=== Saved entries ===

Content starts

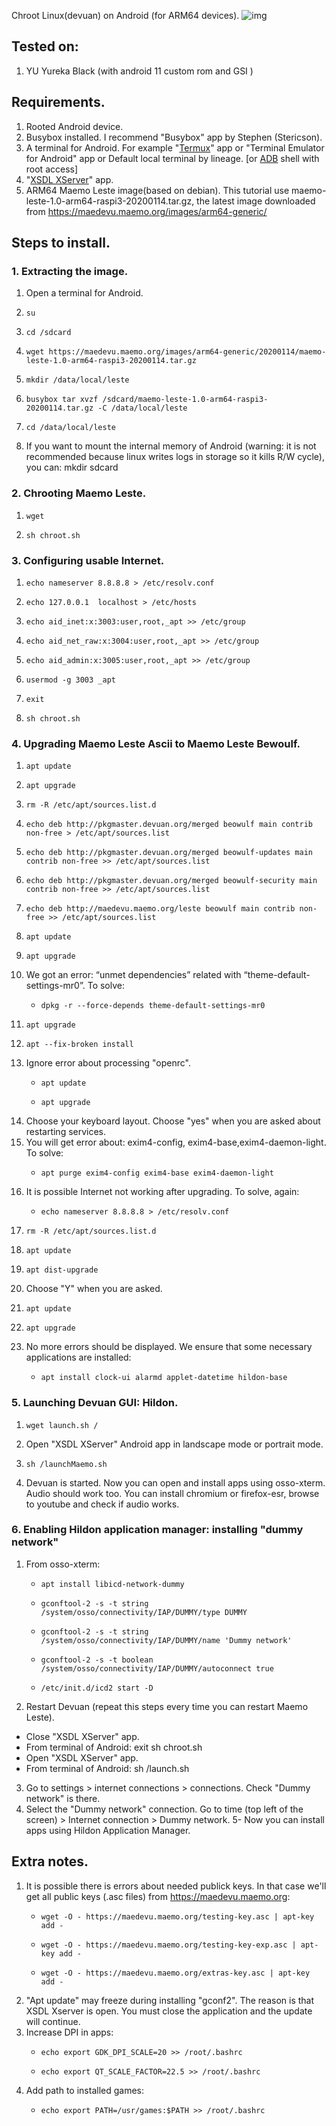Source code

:  
 Chroot Linux(devuan) on Android (for ARM64 devices).
![img](https://i.postimg.cc/MKBf4SqJ/Screenshot-from-2022-04-20-09-47-24.png)
## Tested on:
1. YU Yureka Black (with android 11 custom rom and GSI )
## Requirements.
1. Rooted Android device.
2. Busybox installed. I recommend "Busybox" app by Stephen (Stericson).
3. A terminal for Android. For example "[Termux](https://github.com/termux/termux-app/releases/tag/v0.118.0)" app or "Terminal Emulator for Android" app or Default local terminal by lineage. [or [ADB](https://developer.android.com/studio/command-line/adb) shell with root access]
4. "[XSDL XServer](https://play.google.com/store/apps/details?id=x.org.server&hl=en&gl=US)" app.
5. ARM64 Maemo Leste image(based on debian). This tutorial use maemo-leste-1.0-arm64-raspi3-20200114.tar.gz, the latest image downloaded from  https://maedevu.maemo.org/images/arm64-generic/
## Steps to install.
### 1. Extracting the image.
1. Open a terminal for Android.
2.     su
3.     cd /sdcard
4.     wget https://maedevu.maemo.org/images/arm64-generic/20200114/maemo-leste-1.0-arm64-raspi3-20200114.tar.gz
5.     mkdir /data/local/leste
6.     busybox tar xvzf /sdcard/maemo-leste-1.0-arm64-raspi3-20200114.tar.gz -C /data/local/leste
7.     cd /data/local/leste
8. If you want to mount the internal memory of Android (warning: it is not recommended because linux writes logs in storage so it kills R/W cycle), you can:
    mkdir sdcard
### 2. Chrooting Maemo Leste.
1.     wget 
2.     sh chroot.sh
### 3. Configuring usable Internet.
1.     echo nameserver 8.8.8.8 > /etc/resolv.conf
2.     echo 127.0.0.1  localhost > /etc/hosts
3.     echo aid_inet:x:3003:user,root,_apt >> /etc/group
4.     echo aid_net_raw:x:3004:user,root,_apt >> /etc/group
5.     echo aid_admin:x:3005:user,root,_apt >> /etc/group
6.     usermod -g 3003 _apt
7.     exit
8.     sh chroot.sh
### 4. Upgrading Maemo Leste Ascii to Maemo Leste Bewoulf.
1.     apt update
2.     apt upgrade
3.     rm -R /etc/apt/sources.list.d
4.     echo deb http://pkgmaster.devuan.org/merged beowulf main contrib non-free > /etc/apt/sources.list
5.     echo deb http://pkgmaster.devuan.org/merged beowulf-updates main contrib non-free >> /etc/apt/sources.list
6.     echo deb http://pkgmaster.devuan.org/merged beowulf-security main contrib non-free >> /etc/apt/sources.list
7.     echo deb http://maedevu.maemo.org/leste beowulf main contrib non-free >> /etc/apt/sources.list
8.     apt update
9.     apt upgrade
10. We got an error: “unmet dependencies” related with “theme-default-settings-mr0”. To solve:
    -     dpkg -r --force-depends theme-default-settings-mr0
11.     apt upgrade
12.     apt --fix-broken install
13. Ignore error about processing "openrc".
    -     apt update
    -     apt upgrade
14. Choose your keyboard layout. Choose "yes" when you are asked about restarting services.
15. You will get error about: exim4-config, exim4-base,exim4-daemon-light. To solve:
    -     apt purge exim4-config exim4-base exim4-daemon-light
16. It is possible Internet not working after upgrading. To solve, again:
    -     echo nameserver 8.8.8.8 > /etc/resolv.conf
17.     rm -R /etc/apt/sources.list.d
18.     apt update
19.     apt dist-upgrade
20. Choose "Y" when you are asked.
21.     apt update
22.     apt upgrade
23. No more errors should be displayed. We ensure that some necessary applications are installed:
    -     apt install clock-ui alarmd applet-datetime hildon-base
### 5. Launching Devuan GUI: Hildon.
1.     wget launch.sh /
2. Open "XSDL XServer" Android app in landscape mode or portrait mode.
3.     sh /launchMaemo.sh
4. Devuan is started. Now you can open and install apps using osso-xterm. Audio should work too. You can install chromium or firefox-esr, browse to youtube and check if audio works. 
### 6. Enabling Hildon application manager: installing "dummy network"
1. From osso-xterm:
    -     apt install libicd-network-dummy
    -     gconftool-2 -s -t string /system/osso/connectivity/IAP/DUMMY/type DUMMY
    -     gconftool-2 -s -t string /system/osso/connectivity/IAP/DUMMY/name 'Dummy network'
    -     gconftool-2 -s -t boolean /system/osso/connectivity/IAP/DUMMY/autoconnect true
    -     /etc/init.d/icd2 start -D
2. Restart Devuan (repeat this steps every time you can restart Maemo Leste).
  - Close "XSDL XServer" app.
  - From terminal of Android:
          exit
          sh chroot.sh
  - Open "XSDL XServer" app.
  - From terminal of Android:
          sh /launch.sh
3. Go to settings > internet connections > connections. Check "Dummy network" is there.
4. Select the "Dummy network" connection. Go to time (top left of the screen) > Internet connection > Dummy network.
5- Now you can install apps using Hildon Application Manager.
## Extra notes.
1. It is possible there is errors about needed publick keys. In that case  we'll get all public keys (.asc files) from https://maedevu.maemo.org:
    -     wget -O - https://maedevu.maemo.org/testing-key.asc | apt-key add -
    -     wget -O - https://maedevu.maemo.org/testing-key-exp.asc | apt-key add -
    -     wget -O - https://maedevu.maemo.org/extras-key.asc | apt-key add -
2. "Apt update" may freeze during installing "gconf2". The reason is that XSDL Xserver is open. You must close the application and the update will continue.
3. Increase DPI in apps:
    -     echo export GDK_DPI_SCALE=20 >> /root/.bashrc
    -     echo export QT_SCALE_FACTOR=22.5 >> /root/.bashrc
4. Add path to installed games:
    -     echo export PATH=/usr/games:$PATH >> /root/.bashrc
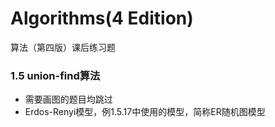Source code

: Algorithms(4 Edition)
===
算法（第四版）课后练习题

### 1.5 union-find算法
- 需要画图的题目均跳过
- Erdos-Renyi模型，例1.5.17中使用的模型，简称ER随机图模型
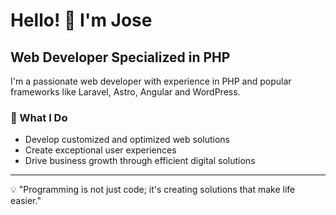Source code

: # Hello! 👋 I'm Jose

## Web Developer Specialized in PHP

I'm a passionate web developer with experience in PHP and popular frameworks like Laravel, Astro, Angular and WordPress.

### 🚀 What I Do

- Develop customized and optimized web solutions
- Create exceptional user experiences
- Drive business growth through efficient digital solutions

---

💡 "Programming is not just code; it's creating solutions that make life easier."
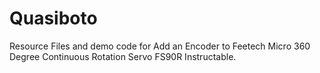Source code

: # Quasiboto
Resource Files and demo code for Add an Encoder to Feetech Micro 360 Degree Continuous Rotation Servo FS90R Instructable.
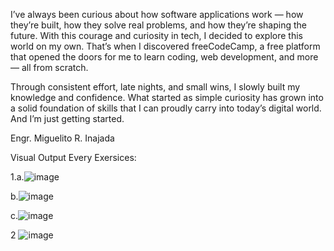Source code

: I’ve always been curious about how software applications work — how they’re built, how they solve real problems, and how they’re shaping the future. With this courage and curiosity in tech, I decided to explore this world on my own. That’s when I discovered freeCodeCamp, a free platform that opened the doors for me to learn coding, web development, and more — all from scratch.

Through consistent effort, late nights, and small wins, I slowly built my knowledge and confidence. What started as simple curiosity has grown into a solid foundation of skills that I can proudly carry into today’s digital world. And I’m just getting started.

Engr. Miguelito R. Inajada

Visual Output Every Exersices:

1.a.![image](https://github.com/user-attachments/assets/5cc6cf89-8785-443c-8477-726de7a53971)

  b.![image](https://github.com/user-attachments/assets/c020078a-0d5e-4b4f-98db-2ade58e01cb4)
  
  c.![image](https://github.com/user-attachments/assets/9a45bd39-22ef-4262-b5e7-176ea99e50d2)

2 ![image](https://github.com/user-attachments/assets/63daa9e2-24ba-4c89-8b0c-b2393635370c)
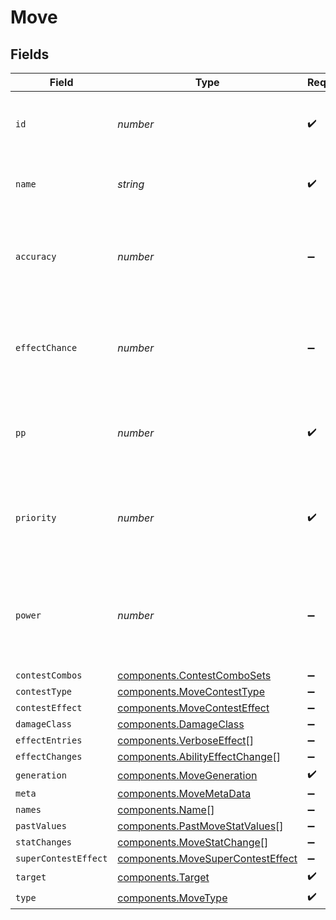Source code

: # Move


## Fields

| Field                                                                                  | Type                                                                                   | Required                                                                               | Description                                                                            |
| -------------------------------------------------------------------------------------- | -------------------------------------------------------------------------------------- | -------------------------------------------------------------------------------------- | -------------------------------------------------------------------------------------- |
| `id`                                                                                   | *number*                                                                               | :heavy_check_mark:                                                                     | The identifier for this move resource                                                  |
| `name`                                                                                 | *string*                                                                               | :heavy_check_mark:                                                                     | The name for this move resource                                                        |
| `accuracy`                                                                             | *number*                                                                               | :heavy_minus_sign:                                                                     | The percent value of how likely this move is to be successful                          |
| `effectChance`                                                                         | *number*                                                                               | :heavy_minus_sign:                                                                     | The percent value of the additional effects this move has occuring                     |
| `pp`                                                                                   | *number*                                                                               | :heavy_check_mark:                                                                     | Power points. The number of times this move can be used                                |
| `priority`                                                                             | *number*                                                                               | :heavy_check_mark:                                                                     | A value of 0 means this move goes last in the turn, and 1 means it goes first          |
| `power`                                                                                | *number*                                                                               | :heavy_minus_sign:                                                                     | The base power of this move with a value of 0 if it does not have a base power         |
| `contestCombos`                                                                        | [components.ContestComboSets](../../models/components/contestcombosets.md)             | :heavy_minus_sign:                                                                     | N/A                                                                                    |
| `contestType`                                                                          | [components.MoveContestType](../../models/components/movecontesttype.md)               | :heavy_minus_sign:                                                                     | N/A                                                                                    |
| `contestEffect`                                                                        | [components.MoveContestEffect](../../models/components/movecontesteffect.md)           | :heavy_minus_sign:                                                                     | N/A                                                                                    |
| `damageClass`                                                                          | [components.DamageClass](../../models/components/damageclass.md)                       | :heavy_minus_sign:                                                                     | N/A                                                                                    |
| `effectEntries`                                                                        | [components.VerboseEffect](../../models/components/verboseeffect.md)[]                 | :heavy_minus_sign:                                                                     | N/A                                                                                    |
| `effectChanges`                                                                        | [components.AbilityEffectChange](../../models/components/abilityeffectchange.md)[]     | :heavy_minus_sign:                                                                     | N/A                                                                                    |
| `generation`                                                                           | [components.MoveGeneration](../../models/components/movegeneration.md)                 | :heavy_check_mark:                                                                     | N/A                                                                                    |
| `meta`                                                                                 | [components.MoveMetaData](../../models/components/movemetadata.md)                     | :heavy_minus_sign:                                                                     | N/A                                                                                    |
| `names`                                                                                | [components.Name](../../models/components/name.md)[]                                   | :heavy_minus_sign:                                                                     | N/A                                                                                    |
| `pastValues`                                                                           | [components.PastMoveStatValues](../../models/components/pastmovestatvalues.md)[]       | :heavy_minus_sign:                                                                     | N/A                                                                                    |
| `statChanges`                                                                          | [components.MoveStatChange](../../models/components/movestatchange.md)[]               | :heavy_minus_sign:                                                                     | N/A                                                                                    |
| `superContestEffect`                                                                   | [components.MoveSuperContestEffect](../../models/components/movesupercontesteffect.md) | :heavy_minus_sign:                                                                     | N/A                                                                                    |
| `target`                                                                               | [components.Target](../../models/components/target.md)                                 | :heavy_check_mark:                                                                     | N/A                                                                                    |
| `type`                                                                                 | [components.MoveType](../../models/components/movetype.md)                             | :heavy_check_mark:                                                                     | N/A                                                                                    |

Content ends

=== TASK STATEMENT ===
Show the lines in the entries above that include the string "resolv".

=== WRITTEN ANSWER ===
1.     echo nameserver 8.8.8.8 > /etc/resolv.conf
    -     echo nameserver 8.8.8.8 > /etc/resolv.conf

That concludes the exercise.